__TASK BRIEF__: From the entries below, copy each line in which the word "Modified" occurs.

__PROVIDED DATA__:
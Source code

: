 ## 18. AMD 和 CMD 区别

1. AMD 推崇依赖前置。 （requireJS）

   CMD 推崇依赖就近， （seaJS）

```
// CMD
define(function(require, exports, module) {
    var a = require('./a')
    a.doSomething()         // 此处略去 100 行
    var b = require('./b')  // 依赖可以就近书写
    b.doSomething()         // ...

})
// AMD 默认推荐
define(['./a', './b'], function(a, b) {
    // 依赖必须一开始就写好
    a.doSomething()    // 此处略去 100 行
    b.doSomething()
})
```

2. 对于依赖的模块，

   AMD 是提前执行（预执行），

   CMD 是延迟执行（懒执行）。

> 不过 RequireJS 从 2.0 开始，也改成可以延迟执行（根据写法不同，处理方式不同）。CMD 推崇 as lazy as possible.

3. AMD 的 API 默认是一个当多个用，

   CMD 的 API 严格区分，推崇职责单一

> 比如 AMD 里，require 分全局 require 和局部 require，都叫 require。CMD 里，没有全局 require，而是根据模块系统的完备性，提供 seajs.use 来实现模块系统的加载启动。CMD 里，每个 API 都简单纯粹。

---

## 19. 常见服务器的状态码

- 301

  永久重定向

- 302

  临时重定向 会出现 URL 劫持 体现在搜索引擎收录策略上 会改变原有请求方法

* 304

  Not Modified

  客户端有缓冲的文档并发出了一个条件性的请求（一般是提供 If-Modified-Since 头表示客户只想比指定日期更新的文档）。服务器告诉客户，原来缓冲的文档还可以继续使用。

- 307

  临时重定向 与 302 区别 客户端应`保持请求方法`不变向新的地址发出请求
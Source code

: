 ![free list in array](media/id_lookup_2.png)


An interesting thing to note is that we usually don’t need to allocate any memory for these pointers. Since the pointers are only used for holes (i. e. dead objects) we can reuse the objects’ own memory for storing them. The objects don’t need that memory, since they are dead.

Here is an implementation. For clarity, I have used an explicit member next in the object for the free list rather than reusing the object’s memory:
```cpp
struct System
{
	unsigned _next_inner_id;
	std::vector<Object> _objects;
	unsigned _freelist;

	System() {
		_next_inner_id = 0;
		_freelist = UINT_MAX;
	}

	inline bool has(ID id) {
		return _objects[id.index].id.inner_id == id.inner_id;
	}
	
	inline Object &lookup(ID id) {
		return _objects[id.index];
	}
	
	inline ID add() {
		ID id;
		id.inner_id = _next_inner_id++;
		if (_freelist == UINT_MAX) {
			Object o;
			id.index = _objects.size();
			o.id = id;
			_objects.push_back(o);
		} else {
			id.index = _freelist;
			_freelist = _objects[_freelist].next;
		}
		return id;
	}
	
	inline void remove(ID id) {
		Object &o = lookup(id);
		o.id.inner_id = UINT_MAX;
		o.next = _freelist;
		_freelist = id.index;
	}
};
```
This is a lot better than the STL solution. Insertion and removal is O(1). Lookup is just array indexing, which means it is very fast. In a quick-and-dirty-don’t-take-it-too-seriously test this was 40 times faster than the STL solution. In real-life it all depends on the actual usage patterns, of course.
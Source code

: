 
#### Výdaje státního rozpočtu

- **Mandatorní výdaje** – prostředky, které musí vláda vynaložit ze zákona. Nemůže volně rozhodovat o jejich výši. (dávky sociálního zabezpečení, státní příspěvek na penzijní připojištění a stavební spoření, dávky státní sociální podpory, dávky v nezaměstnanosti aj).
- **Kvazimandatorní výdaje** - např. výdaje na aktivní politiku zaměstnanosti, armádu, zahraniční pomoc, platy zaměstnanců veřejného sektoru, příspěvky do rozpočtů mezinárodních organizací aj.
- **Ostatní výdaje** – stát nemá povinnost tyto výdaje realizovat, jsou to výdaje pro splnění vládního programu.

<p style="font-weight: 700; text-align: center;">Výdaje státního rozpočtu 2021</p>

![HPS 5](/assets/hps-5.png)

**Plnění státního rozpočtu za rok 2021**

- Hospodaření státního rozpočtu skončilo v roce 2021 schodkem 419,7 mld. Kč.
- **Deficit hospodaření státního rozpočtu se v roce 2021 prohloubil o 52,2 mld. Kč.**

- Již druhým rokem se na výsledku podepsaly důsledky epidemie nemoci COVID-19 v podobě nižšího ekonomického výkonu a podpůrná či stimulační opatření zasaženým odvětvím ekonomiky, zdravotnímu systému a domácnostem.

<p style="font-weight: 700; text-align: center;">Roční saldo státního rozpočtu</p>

__EXERCISE SOLUTION__:
  Not Modified
  客户端有缓冲的文档并发出了一个条件性的请求（一般是提供 If-Modified-Since 头表示客户只想比指定日期更新的文档）。服务器告诉客户，原来缓冲的文档还可以继续使用。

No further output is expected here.